▶ _ACTIVITY_
Filter the entries for the word "prefer". Copy each line that has it.

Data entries
=== Section Start ===

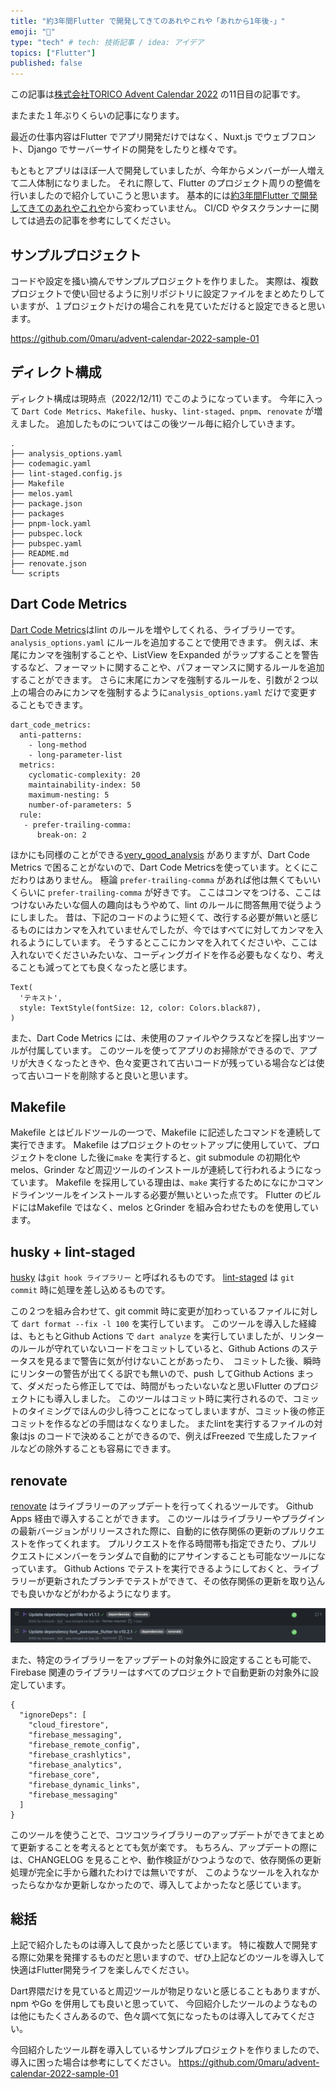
 ```yaml
---
title: "約3年間Flutter で開発してきてのあれやこれや「あれから1年後-」"
emoji: "🦖"
type: "tech" # tech: 技術記事 / idea: アイデア
topics: ["Flutter"]
published: false
---
```


この記事は[株式会社TORICO Advent Calendar 2022](https://qiita.com/advent-calendar/2022/torico) の11日目の記事です。

またまた１年ぶりくらいの記事になります。

最近の仕事内容はFlutter でアプリ開発だけではなく、Nuxt.js でウェブフロント、Django でサーバーサイドの開発をしたりと様々です。

もともとアプリはほぼ一人で開発していましたが、今年からメンバーが一人増えて二人体制になりました。
それに際して、Flutter のプロジェクト周りの整備を行いましたので紹介していこうと思います。
基本的には[約3年間Flutter で開発してきてのあれやこれや](https://zenn.dev/0maru/articles/262c0f8ad52a0d)から変わっていません。
CI/CD やタスクランナーに関しては過去の記事を参考にしてください。

## サンプルプロジェクト
コードや設定を掻い摘んでサンプルプロジェクトを作りました。
実際は、複数プロジェクトで使い回せるように別リポジトリに設定ファイルをまとめたりしていますが、１プロジェクトだけの場合これを見ていただけると設定できると思います。

https://github.com/0maru/advent-calendar-2022-sample-01

## ディレクト構成

ディレクト構成は現時点（2022/12/11) でこのようになっています。
今年に入って `Dart Code Metrics`、`Makefile`、`husky`、`lint-staged`、`pnpm`、`renovate` が増えました。
追加したものについてはこの後ツール毎に紹介していきます。

```
.
├── analysis_options.yaml
├── codemagic.yaml
├── lint-staged.config.js
├── Makefile
├── melos.yaml
├── package.json
├── packages
├── pnpm-lock.yaml
├── pubspec.lock
├── pubspec.yaml
├── README.md
├── renovate.json
└── scripts
```

## Dart Code Metrics

[Dart Code Metrics](https://dartcodemetrics.dev/)はlint のルールを増やしてくれる、ライブラリーです。
`analysis_options.yaml` にルールを追加することで使用できます。
例えば、末尾にカンマを強制することや、ListView をExpanded がラップすることを警告するなど、フォーマットに関することや、パフォーマンスに関するルールを追加することができます。
さらに末尾にカンマを強制するルールを、引数が２つ以上の場合のみにカンマを強制するように`analysis_options.yaml` だけで変更することもできます。

```
dart_code_metrics:
  anti-patterns:
    - long-method
    - long-parameter-list
  metrics:
    cyclomatic-complexity: 20
    maintainability-index: 50
    maximum-nesting: 5
    number-of-parameters: 5
  rule:
   - prefer-trailing-comma:
      break-on: 2
```


ほかにも同様のことができる[very_good_analysis](https://pub.dev/packages/very_good_analysis) がありますが、Dart Code Metrics で困ることがないので、Dart Code Metricsを使っています。とくにこだわりはありません。
極論 `prefer-trailing-comma` があれば他は無くてもいいくらいに `prefer-trailing-comma` が好きです。
ここはコンマをつける、ここはつけないみたいな個人の趣向はもうやめて、lint のルールに問答無用で従うようにしました。
昔は、下記のコードのように短くて、改行する必要が無いと感じるものにはカンマを入れていませんでしたが、今ではすべてに対してカンマを入れるようにしています。
そうするとここにカンマを入れてくださいや、ここは入れないでくださいみたいな、コーディングガイドを作る必要もなくなり、考えることも減ってとても良くなったと感じます。
```
Text(
  'テキスト',
  style: TextStyle(fontSize: 12, color: Colors.black87),
)
```

また、Dart Code Metrics には、未使用のファイルやクラスなどを探し出すツールが付属しています。
このツールを使ってアプリのお掃除ができるので、アプリが大きくなったときや、色々変更されて古いコードが残っている場合などは使って古いコードを削除すると良いと思います。


## Makefile 

Makefile とはビルドツールの一つで、Makefile に記述したコマンドを連続して実行できます。
Makefile はプロジェクトのセットアップに使用していて、プロジェクトをclone した後に`make` を実行すると、git submodule の初期化やmelos、Grinder など周辺ツールのインストールが連続して行われるようになっています。
Makefile を採用している理由は、`make` 実行するためになにかコマンドラインツールをインストールする必要が無いといった点です。
Flutter のビルドにはMakefile ではなく、melos とGrinder を組み合わせたものを使用しています。


## husky + lint-staged 

[husky](https://github.com/typicode/husky) は`git hook ライブラリー` と呼ばれるものです。
[lint-staged](https://github.com/okonet/lint-staged) は `git commit` 時に処理を差し込めるものです。

この２つを組み合わせて、git commit 時に変更が加わっているファイルに対して `dart format --fix -l 100` を実行しています。
このツールを導入した経緯は、もともとGithub Actions で `dart analyze` を実行していましたが、リンターのルールが守れていないコードをコミットしていると、Github Actions のステータスを見るまで警告に気が付けないことがあったり、　コミットした後、瞬時にリンターの警告が出てくる訳でも無いので、push してGithub Actions まって、ダメだったら修正してでは、時間がもったいないなと思いFlutter のプロジェクトにも導入しました。
このツールはコミット時に実行されるので、コミットのタイミングでほんの少し待つことになってしまいますが、コミット後の修正コミットを作るなどの手間はなくなりました。
またlintを実行するファイルの対象はjs のコードで決めることができるので、例えばFreezed で生成したファイルなどの除外することも容易にできます。


## renovate

[renovate](https://github.com/renovatebot/renovate) はライブラリーのアップデートを行ってくれるツールです。
Github Apps 経由で導入することができます。
このツールはライブラリーやプラグインの最新バージョンがリリースされた際に、自動的に依存関係の更新のプルリクエストを作ってくれます。
プルリクエストを作る時間帯も指定できたり、プルリクエストにメンバーをランダムで自動的にアサインすることも可能なツールになっています。
Github Actions でテストを実行できるようにしておくと、ライブラリーが更新されたブランチでテストができて、その依存関係の更新を取り込んでも良いかなどがわかるようになります。

![](/images/fb2410d9aa2ef0-01.png)

また、特定のライブラリーをアップデートの対象外に設定することも可能で、Firebase 関連のライブラリーはすべてのプロジェクトで自動更新の対象外に設定しています。

```
{
  "ignoreDeps": [
    "cloud_firestore",
    "firebase_messaging",
    "firebase_remote_config",
    "firebase_crashlytics",
    "firebase_analytics",
    "firebase_core",
    "firebase_dynamic_links",
    "firebase_messaging"
  ]
}
```

このツールを使うことで、コツコツライブラリーのアップデートができてまとめて更新することを考えるととても気が楽です。
もちろん、アップデートの際には、CHANGELOG を見ることや、動作検証がひつようなので、依存関係の更新処理が完全に手から離れたわけでは無いですが、
このようなツールを入れなかったらなかなか更新しなかったので、導入してよかったなと感じています。


## 総括

上記で紹介したものは導入して良かったと感じています。
特に複数人で開発する際に効果を発揮するものだと思いますので、ぜひ上記などのツールを導入して快適はFlutter開発ライフを楽しんでください。

Dart界隈だけを見ていると周辺ツールが物足りないと感じることもありますが、npm やGo を併用しても良いと思っていて、
今回紹介したツールのようなものは他にもたくさんあるので、色々調べて気になったものは導入してみてください。


今回紹介したツール群を導入しているサンプルプロジェクトを作りましたので、導入に困った場合は参考にしてください。
https://github.com/0maru/advent-calendar-2022-sample-01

=== Section End ===

▶ _EXERCISE RESPONSE_
   - prefer-trailing-comma:
極論 `prefer-trailing-comma` があれば他は無くてもいいくらいに `prefer-trailing-comma` が好きです。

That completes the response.